▶ _TASK GOAL_:
Retype only the stretch of lines that starts with the line containing "and so we get" and ends with the last line of the records, both included, exactly.

▶ _DATA EXTRACTS_:
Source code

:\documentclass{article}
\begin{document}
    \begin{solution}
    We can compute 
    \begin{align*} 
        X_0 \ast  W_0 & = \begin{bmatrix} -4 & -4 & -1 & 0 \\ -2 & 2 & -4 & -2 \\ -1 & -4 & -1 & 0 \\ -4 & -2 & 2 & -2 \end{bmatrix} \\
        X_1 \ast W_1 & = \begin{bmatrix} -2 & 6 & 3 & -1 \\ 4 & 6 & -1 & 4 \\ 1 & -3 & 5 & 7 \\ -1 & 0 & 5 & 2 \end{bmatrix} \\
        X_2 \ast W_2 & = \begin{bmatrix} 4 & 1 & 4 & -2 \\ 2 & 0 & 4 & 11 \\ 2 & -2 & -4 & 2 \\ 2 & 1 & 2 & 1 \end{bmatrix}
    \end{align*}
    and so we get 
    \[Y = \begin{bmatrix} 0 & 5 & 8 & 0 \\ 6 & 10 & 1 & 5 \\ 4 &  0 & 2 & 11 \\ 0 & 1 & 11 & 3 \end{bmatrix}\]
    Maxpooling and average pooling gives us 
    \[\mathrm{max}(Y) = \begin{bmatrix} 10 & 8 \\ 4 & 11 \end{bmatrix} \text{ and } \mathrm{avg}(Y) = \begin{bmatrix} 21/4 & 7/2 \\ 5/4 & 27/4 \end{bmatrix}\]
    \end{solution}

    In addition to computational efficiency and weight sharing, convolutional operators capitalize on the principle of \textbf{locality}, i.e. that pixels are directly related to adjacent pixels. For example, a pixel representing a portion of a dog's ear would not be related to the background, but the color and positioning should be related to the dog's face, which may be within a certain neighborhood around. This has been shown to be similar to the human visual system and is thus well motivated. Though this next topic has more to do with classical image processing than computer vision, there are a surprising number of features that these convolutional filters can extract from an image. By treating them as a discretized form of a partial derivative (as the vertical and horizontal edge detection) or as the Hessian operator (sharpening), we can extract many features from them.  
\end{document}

▶ _ANSWER BOX_:
    and so we get 
    \[Y = \begin{bmatrix} 0 & 5 & 8 & 0 \\ 6 & 10 & 1 & 5 \\ 4 &  0 & 2 & 11 \\ 0 & 1 & 11 & 3 \end{bmatrix}\]
    Maxpooling and average pooling gives us 
    \[\mathrm{max}(Y) = \begin{bmatrix} 10 & 8 \\ 4 & 11 \end{bmatrix} \text{ and } \mathrm{avg}(Y) = \begin{bmatrix} 21/4 & 7/2 \\ 5/4 & 27/4 \end{bmatrix}\]
    \end{solution}

    In addition to computational efficiency and weight sharing, convolutional operators capitalize on the principle of \textbf{locality}, i.e. that pixels are directly related to adjacent pixels. For example, a pixel representing a portion of a dog's ear would not be related to the background, but the color and positioning should be related to the dog's face, which may be within a certain neighborhood around. This has been shown to be similar to the human visual system and is thus well motivated. Though this next topic has more to do with classical image processing than computer vision, there are a surprising number of features that these convolutional filters can extract from an image. By treating them as a discretized form of a partial derivative (as the vertical and horizontal edge detection) or as the Hessian operator (sharpening), we can extract many features from them.  
\end{document}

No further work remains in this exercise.